* Exercise goal *
Please output exactly the part of the records below that opens with the line containing "4. Capture another snapshot of the same URL" and closes with the line containing "1. Choose the", both lines included, and nothing else.

* Recorded data *
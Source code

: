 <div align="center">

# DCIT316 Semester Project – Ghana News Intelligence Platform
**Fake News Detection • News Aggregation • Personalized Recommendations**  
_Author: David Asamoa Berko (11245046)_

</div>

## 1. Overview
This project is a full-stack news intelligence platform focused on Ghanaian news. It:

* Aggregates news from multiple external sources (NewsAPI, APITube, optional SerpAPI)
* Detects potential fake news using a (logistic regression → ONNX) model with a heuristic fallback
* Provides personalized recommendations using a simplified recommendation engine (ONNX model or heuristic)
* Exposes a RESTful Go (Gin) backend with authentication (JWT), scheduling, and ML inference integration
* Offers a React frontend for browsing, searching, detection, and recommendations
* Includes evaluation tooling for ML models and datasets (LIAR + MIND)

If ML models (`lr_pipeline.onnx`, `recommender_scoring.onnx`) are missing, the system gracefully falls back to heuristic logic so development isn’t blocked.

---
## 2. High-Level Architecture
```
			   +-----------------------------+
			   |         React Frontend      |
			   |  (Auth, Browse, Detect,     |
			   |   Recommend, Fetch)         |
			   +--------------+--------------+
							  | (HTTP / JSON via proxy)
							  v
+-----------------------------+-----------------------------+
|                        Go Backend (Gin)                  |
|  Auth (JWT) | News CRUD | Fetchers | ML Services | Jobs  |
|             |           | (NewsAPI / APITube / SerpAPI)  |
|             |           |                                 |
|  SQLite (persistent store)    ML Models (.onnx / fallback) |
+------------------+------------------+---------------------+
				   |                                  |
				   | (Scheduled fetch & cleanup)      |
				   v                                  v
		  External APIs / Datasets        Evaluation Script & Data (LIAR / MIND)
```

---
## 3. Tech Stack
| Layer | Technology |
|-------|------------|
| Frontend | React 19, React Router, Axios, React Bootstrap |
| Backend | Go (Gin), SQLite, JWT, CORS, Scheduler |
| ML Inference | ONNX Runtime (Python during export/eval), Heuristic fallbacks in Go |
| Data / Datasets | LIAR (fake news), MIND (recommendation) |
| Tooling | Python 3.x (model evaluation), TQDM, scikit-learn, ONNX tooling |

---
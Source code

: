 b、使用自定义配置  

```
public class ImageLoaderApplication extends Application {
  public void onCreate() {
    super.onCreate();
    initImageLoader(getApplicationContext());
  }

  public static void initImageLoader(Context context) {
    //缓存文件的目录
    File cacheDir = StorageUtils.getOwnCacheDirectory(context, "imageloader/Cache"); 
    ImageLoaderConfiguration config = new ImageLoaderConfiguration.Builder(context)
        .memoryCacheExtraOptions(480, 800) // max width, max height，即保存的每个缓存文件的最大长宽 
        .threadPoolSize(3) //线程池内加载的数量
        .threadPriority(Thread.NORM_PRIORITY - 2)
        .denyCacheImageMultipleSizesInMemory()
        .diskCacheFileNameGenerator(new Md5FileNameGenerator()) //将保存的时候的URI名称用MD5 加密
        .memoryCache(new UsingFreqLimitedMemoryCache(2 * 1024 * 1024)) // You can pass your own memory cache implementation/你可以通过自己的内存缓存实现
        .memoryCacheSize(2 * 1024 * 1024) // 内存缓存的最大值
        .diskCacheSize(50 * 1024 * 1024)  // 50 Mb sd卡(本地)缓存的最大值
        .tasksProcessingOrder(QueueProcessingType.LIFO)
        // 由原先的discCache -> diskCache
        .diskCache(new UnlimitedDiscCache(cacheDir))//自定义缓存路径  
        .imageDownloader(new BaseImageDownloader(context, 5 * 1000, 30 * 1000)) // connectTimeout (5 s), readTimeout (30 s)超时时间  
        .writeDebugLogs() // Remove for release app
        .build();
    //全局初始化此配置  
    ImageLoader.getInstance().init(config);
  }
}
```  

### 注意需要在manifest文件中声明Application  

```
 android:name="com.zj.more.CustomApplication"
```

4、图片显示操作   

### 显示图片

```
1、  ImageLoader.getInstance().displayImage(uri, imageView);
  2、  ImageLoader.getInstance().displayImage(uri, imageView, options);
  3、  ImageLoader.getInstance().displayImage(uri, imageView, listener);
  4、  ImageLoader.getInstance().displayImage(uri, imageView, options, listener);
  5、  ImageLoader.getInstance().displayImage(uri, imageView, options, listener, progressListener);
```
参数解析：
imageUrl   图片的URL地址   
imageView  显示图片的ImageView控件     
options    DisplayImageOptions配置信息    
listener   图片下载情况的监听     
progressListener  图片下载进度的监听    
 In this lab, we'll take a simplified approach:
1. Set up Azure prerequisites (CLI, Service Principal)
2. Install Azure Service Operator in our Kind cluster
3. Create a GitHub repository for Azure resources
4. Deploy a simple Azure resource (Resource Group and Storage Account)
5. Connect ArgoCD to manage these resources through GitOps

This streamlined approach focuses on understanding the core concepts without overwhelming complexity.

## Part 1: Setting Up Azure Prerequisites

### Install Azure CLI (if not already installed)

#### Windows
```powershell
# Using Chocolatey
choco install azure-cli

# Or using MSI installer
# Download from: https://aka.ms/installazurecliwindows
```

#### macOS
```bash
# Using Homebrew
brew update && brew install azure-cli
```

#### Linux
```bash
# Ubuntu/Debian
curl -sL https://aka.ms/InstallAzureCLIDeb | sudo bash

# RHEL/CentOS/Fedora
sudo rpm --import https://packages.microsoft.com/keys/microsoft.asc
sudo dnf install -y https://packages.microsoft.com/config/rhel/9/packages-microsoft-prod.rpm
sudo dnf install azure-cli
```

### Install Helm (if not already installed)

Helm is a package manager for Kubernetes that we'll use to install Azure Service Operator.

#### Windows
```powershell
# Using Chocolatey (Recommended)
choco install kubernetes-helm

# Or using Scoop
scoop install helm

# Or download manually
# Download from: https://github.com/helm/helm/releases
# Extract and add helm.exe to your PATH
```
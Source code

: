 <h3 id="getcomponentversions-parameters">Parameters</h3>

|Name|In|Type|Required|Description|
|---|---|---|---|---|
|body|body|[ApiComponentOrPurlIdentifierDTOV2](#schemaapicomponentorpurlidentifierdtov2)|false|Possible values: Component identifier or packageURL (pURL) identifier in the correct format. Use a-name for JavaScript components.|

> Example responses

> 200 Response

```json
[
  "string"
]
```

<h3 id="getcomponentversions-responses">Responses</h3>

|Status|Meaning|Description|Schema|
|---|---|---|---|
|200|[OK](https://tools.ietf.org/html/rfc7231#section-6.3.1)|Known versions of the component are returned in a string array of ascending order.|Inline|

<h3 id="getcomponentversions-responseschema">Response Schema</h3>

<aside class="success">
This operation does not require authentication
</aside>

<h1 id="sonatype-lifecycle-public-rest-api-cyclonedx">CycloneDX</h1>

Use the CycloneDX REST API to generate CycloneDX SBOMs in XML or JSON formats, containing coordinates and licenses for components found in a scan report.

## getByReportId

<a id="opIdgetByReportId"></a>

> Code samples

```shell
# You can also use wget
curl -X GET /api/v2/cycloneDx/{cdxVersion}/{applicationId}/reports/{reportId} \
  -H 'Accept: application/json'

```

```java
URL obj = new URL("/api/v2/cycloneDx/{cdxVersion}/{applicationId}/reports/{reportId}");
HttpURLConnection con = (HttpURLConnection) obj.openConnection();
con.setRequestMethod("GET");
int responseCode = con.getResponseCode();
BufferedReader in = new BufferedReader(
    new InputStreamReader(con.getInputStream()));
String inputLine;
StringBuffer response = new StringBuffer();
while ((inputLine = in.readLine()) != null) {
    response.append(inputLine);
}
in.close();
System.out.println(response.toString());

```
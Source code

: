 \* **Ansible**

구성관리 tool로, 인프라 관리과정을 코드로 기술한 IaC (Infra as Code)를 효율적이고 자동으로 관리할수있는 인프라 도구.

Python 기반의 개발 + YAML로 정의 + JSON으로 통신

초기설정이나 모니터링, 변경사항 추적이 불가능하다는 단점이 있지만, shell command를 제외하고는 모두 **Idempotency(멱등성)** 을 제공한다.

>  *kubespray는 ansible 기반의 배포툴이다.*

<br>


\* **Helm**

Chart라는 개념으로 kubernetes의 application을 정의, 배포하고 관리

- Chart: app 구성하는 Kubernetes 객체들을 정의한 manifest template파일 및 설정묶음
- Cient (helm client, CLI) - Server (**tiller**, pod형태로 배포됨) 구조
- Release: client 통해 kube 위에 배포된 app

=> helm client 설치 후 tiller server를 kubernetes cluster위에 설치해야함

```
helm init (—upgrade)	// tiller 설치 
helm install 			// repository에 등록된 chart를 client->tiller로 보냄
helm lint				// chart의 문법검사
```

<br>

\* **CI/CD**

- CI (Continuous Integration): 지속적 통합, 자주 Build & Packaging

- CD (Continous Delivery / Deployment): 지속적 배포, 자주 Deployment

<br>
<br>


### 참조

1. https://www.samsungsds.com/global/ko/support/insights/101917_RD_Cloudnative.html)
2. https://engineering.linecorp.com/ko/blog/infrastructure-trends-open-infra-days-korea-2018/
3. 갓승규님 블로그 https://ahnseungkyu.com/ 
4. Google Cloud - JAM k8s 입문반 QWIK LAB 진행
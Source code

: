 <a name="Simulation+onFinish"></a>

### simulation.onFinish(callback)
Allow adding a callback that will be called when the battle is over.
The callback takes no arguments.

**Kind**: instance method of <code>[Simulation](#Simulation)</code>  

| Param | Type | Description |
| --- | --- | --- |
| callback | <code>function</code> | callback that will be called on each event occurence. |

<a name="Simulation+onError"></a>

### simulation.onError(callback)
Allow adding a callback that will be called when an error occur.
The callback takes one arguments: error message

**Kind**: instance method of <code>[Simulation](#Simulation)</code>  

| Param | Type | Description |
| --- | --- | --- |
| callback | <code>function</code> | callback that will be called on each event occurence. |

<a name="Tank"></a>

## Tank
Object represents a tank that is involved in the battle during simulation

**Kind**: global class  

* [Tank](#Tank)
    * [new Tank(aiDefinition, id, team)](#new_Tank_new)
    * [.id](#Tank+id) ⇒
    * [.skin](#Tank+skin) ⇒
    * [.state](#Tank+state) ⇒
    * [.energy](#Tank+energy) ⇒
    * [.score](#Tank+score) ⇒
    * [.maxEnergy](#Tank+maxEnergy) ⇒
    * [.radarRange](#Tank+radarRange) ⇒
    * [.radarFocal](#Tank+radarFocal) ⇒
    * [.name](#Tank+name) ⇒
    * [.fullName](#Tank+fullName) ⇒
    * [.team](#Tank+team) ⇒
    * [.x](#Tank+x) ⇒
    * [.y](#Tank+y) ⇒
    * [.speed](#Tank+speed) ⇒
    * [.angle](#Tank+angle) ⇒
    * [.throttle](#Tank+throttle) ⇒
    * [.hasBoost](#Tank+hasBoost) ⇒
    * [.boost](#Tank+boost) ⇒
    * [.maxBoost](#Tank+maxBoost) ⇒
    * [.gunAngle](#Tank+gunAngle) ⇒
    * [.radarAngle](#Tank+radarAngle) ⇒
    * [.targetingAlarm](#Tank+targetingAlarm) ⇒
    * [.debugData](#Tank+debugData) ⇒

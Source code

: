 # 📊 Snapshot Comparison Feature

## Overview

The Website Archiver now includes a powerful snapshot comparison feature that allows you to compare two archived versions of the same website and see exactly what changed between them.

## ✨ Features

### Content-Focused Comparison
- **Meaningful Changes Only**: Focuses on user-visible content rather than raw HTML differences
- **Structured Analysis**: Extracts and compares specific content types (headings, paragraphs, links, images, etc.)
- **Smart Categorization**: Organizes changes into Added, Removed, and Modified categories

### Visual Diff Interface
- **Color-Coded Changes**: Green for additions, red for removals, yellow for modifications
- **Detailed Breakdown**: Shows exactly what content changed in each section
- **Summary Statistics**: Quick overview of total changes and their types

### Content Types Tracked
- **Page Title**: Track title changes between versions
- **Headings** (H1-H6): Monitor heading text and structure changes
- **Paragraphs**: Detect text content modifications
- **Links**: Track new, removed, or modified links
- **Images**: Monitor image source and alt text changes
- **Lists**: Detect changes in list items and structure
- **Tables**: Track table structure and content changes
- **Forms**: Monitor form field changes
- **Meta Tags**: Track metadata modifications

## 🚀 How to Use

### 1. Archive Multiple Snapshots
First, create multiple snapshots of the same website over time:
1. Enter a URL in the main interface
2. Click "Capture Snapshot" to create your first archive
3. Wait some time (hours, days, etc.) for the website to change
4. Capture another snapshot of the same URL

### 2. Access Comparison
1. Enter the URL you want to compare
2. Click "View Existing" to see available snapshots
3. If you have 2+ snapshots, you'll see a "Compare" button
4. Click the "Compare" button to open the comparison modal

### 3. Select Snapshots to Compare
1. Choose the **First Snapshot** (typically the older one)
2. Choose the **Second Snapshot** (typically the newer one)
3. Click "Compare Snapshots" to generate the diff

* Response below *
4. Capture another snapshot of the same URL

### 2. Access Comparison
1. Enter the URL you want to compare
2. Click "View Existing" to see available snapshots
3. If you have 2+ snapshots, you'll see a "Compare" button
4. Click the "Compare" button to open the comparison modal

### 3. Select Snapshots to Compare
1. Choose the **First Snapshot** (typically the older one)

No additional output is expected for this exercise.